TO DO: Restate the listing below word for word; no pictures belong in the copy.

DATA SUPPLIED:
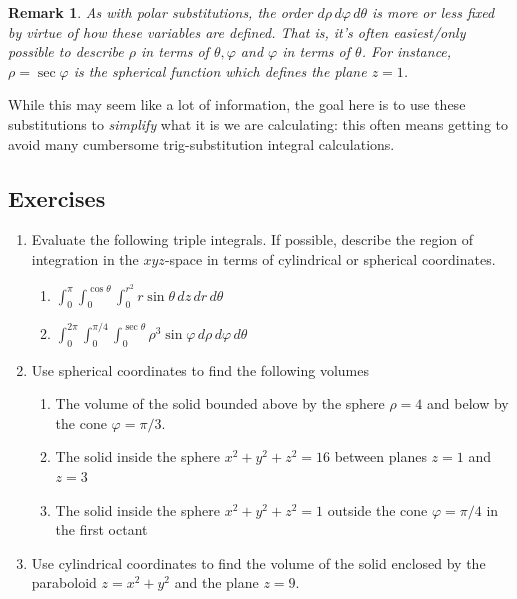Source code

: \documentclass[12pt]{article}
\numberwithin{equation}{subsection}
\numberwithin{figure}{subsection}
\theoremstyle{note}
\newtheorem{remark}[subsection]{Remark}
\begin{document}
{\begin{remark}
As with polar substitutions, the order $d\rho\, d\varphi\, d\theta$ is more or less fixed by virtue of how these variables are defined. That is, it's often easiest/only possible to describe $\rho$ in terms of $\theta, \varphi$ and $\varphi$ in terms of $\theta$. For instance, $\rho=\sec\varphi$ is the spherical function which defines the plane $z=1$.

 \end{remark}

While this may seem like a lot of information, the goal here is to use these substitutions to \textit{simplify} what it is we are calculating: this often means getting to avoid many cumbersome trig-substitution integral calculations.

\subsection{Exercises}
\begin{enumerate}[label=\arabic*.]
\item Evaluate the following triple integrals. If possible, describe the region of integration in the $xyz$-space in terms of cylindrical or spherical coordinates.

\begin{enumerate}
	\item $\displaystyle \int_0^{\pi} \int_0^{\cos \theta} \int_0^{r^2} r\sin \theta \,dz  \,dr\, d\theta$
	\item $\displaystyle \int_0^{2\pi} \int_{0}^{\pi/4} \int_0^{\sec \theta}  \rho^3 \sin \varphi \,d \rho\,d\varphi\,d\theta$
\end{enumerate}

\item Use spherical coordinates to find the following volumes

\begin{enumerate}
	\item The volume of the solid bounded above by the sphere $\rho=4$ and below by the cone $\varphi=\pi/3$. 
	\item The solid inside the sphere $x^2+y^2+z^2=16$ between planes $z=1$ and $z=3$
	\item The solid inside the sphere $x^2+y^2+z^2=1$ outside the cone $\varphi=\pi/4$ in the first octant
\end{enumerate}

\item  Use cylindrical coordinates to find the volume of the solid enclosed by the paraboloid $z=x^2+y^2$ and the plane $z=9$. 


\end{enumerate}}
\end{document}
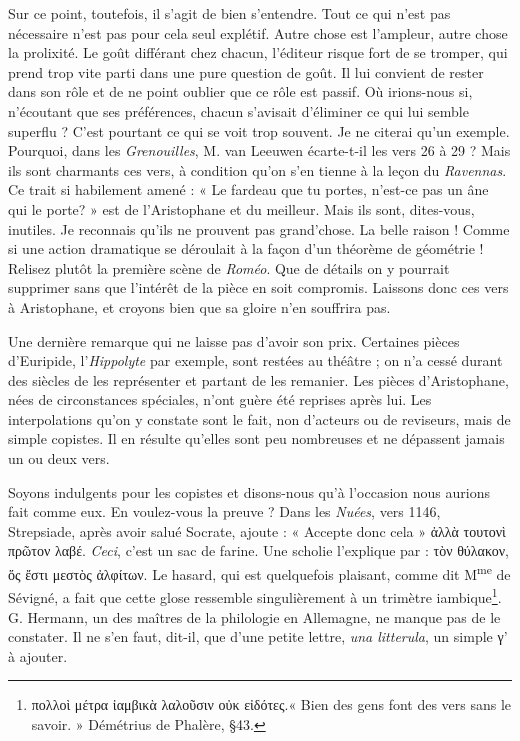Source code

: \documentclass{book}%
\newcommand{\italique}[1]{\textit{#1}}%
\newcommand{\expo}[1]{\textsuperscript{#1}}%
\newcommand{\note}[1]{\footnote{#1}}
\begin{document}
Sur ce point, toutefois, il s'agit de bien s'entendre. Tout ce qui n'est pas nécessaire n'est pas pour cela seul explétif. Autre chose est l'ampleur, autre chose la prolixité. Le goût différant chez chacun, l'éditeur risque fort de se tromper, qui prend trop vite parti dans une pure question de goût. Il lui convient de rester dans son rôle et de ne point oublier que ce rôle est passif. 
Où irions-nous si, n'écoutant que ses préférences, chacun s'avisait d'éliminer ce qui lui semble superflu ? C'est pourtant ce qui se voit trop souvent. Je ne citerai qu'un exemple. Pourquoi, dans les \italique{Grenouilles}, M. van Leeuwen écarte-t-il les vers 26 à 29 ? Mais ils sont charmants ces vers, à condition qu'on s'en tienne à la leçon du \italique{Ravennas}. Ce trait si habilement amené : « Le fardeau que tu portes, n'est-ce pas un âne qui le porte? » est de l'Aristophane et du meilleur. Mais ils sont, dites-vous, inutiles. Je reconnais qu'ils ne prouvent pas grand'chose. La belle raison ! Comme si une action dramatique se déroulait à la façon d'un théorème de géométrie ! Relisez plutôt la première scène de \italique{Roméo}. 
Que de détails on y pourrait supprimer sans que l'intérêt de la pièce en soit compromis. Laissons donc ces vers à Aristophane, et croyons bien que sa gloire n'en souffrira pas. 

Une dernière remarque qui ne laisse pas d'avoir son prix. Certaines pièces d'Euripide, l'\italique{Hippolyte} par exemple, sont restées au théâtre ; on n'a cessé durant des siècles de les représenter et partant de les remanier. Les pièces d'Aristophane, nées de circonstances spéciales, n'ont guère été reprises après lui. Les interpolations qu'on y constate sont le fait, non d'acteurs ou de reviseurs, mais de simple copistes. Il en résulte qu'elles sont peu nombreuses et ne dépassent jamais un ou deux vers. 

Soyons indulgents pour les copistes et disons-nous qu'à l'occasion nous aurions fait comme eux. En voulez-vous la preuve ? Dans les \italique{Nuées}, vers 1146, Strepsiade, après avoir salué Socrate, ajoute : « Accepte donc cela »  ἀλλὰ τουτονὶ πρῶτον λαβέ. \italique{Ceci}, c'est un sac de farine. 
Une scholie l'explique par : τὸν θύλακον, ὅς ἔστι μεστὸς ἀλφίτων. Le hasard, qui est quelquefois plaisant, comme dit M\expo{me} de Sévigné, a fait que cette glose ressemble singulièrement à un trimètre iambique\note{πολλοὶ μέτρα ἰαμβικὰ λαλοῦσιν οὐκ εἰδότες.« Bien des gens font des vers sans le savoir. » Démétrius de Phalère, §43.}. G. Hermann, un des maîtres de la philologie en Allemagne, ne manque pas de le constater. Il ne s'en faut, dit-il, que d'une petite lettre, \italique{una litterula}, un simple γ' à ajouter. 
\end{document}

EXPECTED ANSWER:
Source code

: \documentclass[12pt]{article}
\numberwithin{equation}{subsection}
\numberwithin{figure}{subsection}
\theoremstyle{note}
\newtheorem{remark}[subsection]{Remark}
\begin{document}
{\begin{remark}
As with polar substitutions, the order $d\rho\, d\varphi\, d\theta$ is more or less fixed by virtue of how these variables are defined. That is, it's often easiest/only possible to describe $\rho$ in terms of $\theta, \varphi$ and $\varphi$ in terms of $\theta$. For instance, $\rho=\sec\varphi$ is the spherical function which defines the plane $z=1$.

 \end{remark}

While this may seem like a lot of information, the goal here is to use these substitutions to \textit{simplify} what it is we are calculating: this often means getting to avoid many cumbersome trig-substitution integral calculations.

\subsection{Exercises}
\begin{enumerate}[label=\arabic*.]
\item Evaluate the following triple integrals. If possible, describe the region of integration in the $xyz$-space in terms of cylindrical or spherical coordinates.

\begin{enumerate}
	\item $\displaystyle \int_0^{\pi} \int_0^{\cos \theta} \int_0^{r^2} r\sin \theta \,dz  \,dr\, d\theta$
	\item $\displaystyle \int_0^{2\pi} \int_{0}^{\pi/4} \int_0^{\sec \theta}  \rho^3 \sin \varphi \,d \rho\,d\varphi\,d\theta$
\end{enumerate}

\item Use spherical coordinates to find the following volumes

\begin{enumerate}
	\item The volume of the solid bounded above by the sphere $\rho=4$ and below by the cone $\varphi=\pi/3$. 
	\item The solid inside the sphere $x^2+y^2+z^2=16$ between planes $z=1$ and $z=3$
	\item The solid inside the sphere $x^2+y^2+z^2=1$ outside the cone $\varphi=\pi/4$ in the first octant
\end{enumerate}

\item  Use cylindrical coordinates to find the volume of the solid enclosed by the paraboloid $z=x^2+y^2$ and the plane $z=9$. 


\end{enumerate}}
\end{document}
Source code

: \documentclass{book}%
\newcommand{\italique}[1]{\textit{#1}}%
\newcommand{\expo}[1]{\textsuperscript{#1}}%
\newcommand{\note}[1]{\footnote{#1}}
\begin{document}
Sur ce point, toutefois, il s'agit de bien s'entendre. Tout ce qui n'est pas nécessaire n'est pas pour cela seul explétif. Autre chose est l'ampleur, autre chose la prolixité. Le goût différant chez chacun, l'éditeur risque fort de se tromper, qui prend trop vite parti dans une pure question de goût. Il lui convient de rester dans son rôle et de ne point oublier que ce rôle est passif. 
Où irions-nous si, n'écoutant que ses préférences, chacun s'avisait d'éliminer ce qui lui semble superflu ? C'est pourtant ce qui se voit trop souvent. Je ne citerai qu'un exemple. Pourquoi, dans les \italique{Grenouilles}, M. van Leeuwen écarte-t-il les vers 26 à 29 ? Mais ils sont charmants ces vers, à condition qu'on s'en tienne à la leçon du \italique{Ravennas}. Ce trait si habilement amené : « Le fardeau que tu portes, n'est-ce pas un âne qui le porte? » est de l'Aristophane et du meilleur. Mais ils sont, dites-vous, inutiles. Je reconnais qu'ils ne prouvent pas grand'chose. La belle raison ! Comme si une action dramatique se déroulait à la façon d'un théorème de géométrie ! Relisez plutôt la première scène de \italique{Roméo}. 
Que de détails on y pourrait supprimer sans que l'intérêt de la pièce en soit compromis. Laissons donc ces vers à Aristophane, et croyons bien que sa gloire n'en souffrira pas. 

Une dernière remarque qui ne laisse pas d'avoir son prix. Certaines pièces d'Euripide, l'\italique{Hippolyte} par exemple, sont restées au théâtre ; on n'a cessé durant des siècles de les représenter et partant de les remanier. Les pièces d'Aristophane, nées de circonstances spéciales, n'ont guère été reprises après lui. Les interpolations qu'on y constate sont le fait, non d'acteurs ou de reviseurs, mais de simple copistes. Il en résulte qu'elles sont peu nombreuses et ne dépassent jamais un ou deux vers. 

Soyons indulgents pour les copistes et disons-nous qu'à l'occasion nous aurions fait comme eux. En voulez-vous la preuve ? Dans les \italique{Nuées}, vers 1146, Strepsiade, après avoir salué Socrate, ajoute : « Accepte donc cela »  ἀλλὰ τουτονὶ πρῶτον λαβέ. \italique{Ceci}, c'est un sac de farine. 
Une scholie l'explique par : τὸν θύλακον, ὅς ἔστι μεστὸς ἀλφίτων. Le hasard, qui est quelquefois plaisant, comme dit M\expo{me} de Sévigné, a fait que cette glose ressemble singulièrement à un trimètre iambique\note{πολλοὶ μέτρα ἰαμβικὰ λαλοῦσιν οὐκ εἰδότες.« Bien des gens font des vers sans le savoir. » Démétrius de Phalère, §43.}. G. Hermann, un des maîtres de la philologie en Allemagne, ne manque pas de le constater. Il ne s'en faut, dit-il, que d'une petite lettre, \italique{una litterula}, un simple γ' à ajouter. 
\end{document}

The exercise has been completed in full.